EXERCISE:
Retype the material below, keeping each line identical.

SUPPLIED DATA:
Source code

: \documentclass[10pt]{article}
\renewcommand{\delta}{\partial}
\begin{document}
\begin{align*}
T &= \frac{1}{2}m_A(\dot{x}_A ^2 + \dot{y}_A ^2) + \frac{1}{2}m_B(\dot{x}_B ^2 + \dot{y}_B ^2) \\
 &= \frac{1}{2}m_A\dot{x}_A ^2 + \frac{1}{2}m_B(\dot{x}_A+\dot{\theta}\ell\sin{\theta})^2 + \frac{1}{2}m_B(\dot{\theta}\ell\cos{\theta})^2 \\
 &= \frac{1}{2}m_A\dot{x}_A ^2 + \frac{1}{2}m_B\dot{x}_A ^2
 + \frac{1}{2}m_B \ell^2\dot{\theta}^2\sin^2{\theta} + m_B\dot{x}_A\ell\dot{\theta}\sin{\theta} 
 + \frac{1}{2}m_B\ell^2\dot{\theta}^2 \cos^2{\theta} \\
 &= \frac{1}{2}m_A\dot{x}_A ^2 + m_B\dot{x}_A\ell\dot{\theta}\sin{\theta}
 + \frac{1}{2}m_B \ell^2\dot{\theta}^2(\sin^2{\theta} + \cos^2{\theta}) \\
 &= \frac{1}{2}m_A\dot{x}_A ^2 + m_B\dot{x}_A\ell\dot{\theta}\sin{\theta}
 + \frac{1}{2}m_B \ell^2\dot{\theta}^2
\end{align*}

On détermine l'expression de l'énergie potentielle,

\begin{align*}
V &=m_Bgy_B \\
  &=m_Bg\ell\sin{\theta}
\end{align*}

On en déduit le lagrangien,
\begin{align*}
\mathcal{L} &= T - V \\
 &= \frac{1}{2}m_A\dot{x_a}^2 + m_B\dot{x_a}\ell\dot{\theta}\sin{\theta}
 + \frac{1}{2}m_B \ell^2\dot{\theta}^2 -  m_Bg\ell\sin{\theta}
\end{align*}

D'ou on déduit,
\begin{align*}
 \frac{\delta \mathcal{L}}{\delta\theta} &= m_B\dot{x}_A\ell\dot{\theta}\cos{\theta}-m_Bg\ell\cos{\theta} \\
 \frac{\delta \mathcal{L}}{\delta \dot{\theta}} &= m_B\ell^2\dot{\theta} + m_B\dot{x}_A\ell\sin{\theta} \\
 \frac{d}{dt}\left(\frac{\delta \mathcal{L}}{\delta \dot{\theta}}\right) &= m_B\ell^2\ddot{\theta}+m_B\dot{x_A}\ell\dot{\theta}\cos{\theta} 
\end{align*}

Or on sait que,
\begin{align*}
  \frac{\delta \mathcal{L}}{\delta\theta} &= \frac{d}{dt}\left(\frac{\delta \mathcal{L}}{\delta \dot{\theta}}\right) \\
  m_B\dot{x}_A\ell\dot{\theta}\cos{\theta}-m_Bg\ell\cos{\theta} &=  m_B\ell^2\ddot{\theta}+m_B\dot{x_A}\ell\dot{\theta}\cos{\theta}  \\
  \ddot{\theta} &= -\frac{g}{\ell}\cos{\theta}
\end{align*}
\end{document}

WRITTEN ANSWER:
Source code

: \documentclass[10pt]{article}
\renewcommand{\delta}{\partial}
\begin{document}
\begin{align*}
T &= \frac{1}{2}m_A(\dot{x}_A ^2 + \dot{y}_A ^2) + \frac{1}{2}m_B(\dot{x}_B ^2 + \dot{y}_B ^2) \\
 &= \frac{1}{2}m_A\dot{x}_A ^2 + \frac{1}{2}m_B(\dot{x}_A+\dot{\theta}\ell\sin{\theta})^2 + \frac{1}{2}m_B(\dot{\theta}\ell\cos{\theta})^2 \\
 &= \frac{1}{2}m_A\dot{x}_A ^2 + \frac{1}{2}m_B\dot{x}_A ^2
 + \frac{1}{2}m_B \ell^2\dot{\theta}^2\sin^2{\theta} + m_B\dot{x}_A\ell\dot{\theta}\sin{\theta} 
 + \frac{1}{2}m_B\ell^2\dot{\theta}^2 \cos^2{\theta} \\
 &= \frac{1}{2}m_A\dot{x}_A ^2 + m_B\dot{x}_A\ell\dot{\theta}\sin{\theta}
 + \frac{1}{2}m_B \ell^2\dot{\theta}^2(\sin^2{\theta} + \cos^2{\theta}) \\
 &= \frac{1}{2}m_A\dot{x}_A ^2 + m_B\dot{x}_A\ell\dot{\theta}\sin{\theta}
 + \frac{1}{2}m_B \ell^2\dot{\theta}^2
\end{align*}

On détermine l'expression de l'énergie potentielle,

\begin{align*}
V &=m_Bgy_B \\
  &=m_Bg\ell\sin{\theta}
\end{align*}

On en déduit le lagrangien,
\begin{align*}
\mathcal{L} &= T - V \\
 &= \frac{1}{2}m_A\dot{x_a}^2 + m_B\dot{x_a}\ell\dot{\theta}\sin{\theta}
 + \frac{1}{2}m_B \ell^2\dot{\theta}^2 -  m_Bg\ell\sin{\theta}
\end{align*}

D'ou on déduit,
\begin{align*}
 \frac{\delta \mathcal{L}}{\delta\theta} &= m_B\dot{x}_A\ell\dot{\theta}\cos{\theta}-m_Bg\ell\cos{\theta} \\
 \frac{\delta \mathcal{L}}{\delta \dot{\theta}} &= m_B\ell^2\dot{\theta} + m_B\dot{x}_A\ell\sin{\theta} \\
 \frac{d}{dt}\left(\frac{\delta \mathcal{L}}{\delta \dot{\theta}}\right) &= m_B\ell^2\ddot{\theta}+m_B\dot{x_A}\ell\dot{\theta}\cos{\theta} 
\end{align*}

Or on sait que,
\begin{align*}
  \frac{\delta \mathcal{L}}{\delta\theta} &= \frac{d}{dt}\left(\frac{\delta \mathcal{L}}{\delta \dot{\theta}}\right) \\
  m_B\dot{x}_A\ell\dot{\theta}\cos{\theta}-m_Bg\ell\cos{\theta} &=  m_B\ell^2\ddot{\theta}+m_B\dot{x_A}\ell\dot{\theta}\cos{\theta}  \\
  \ddot{\theta} &= -\frac{g}{\ell}\cos{\theta}
\end{align*}
\end{document}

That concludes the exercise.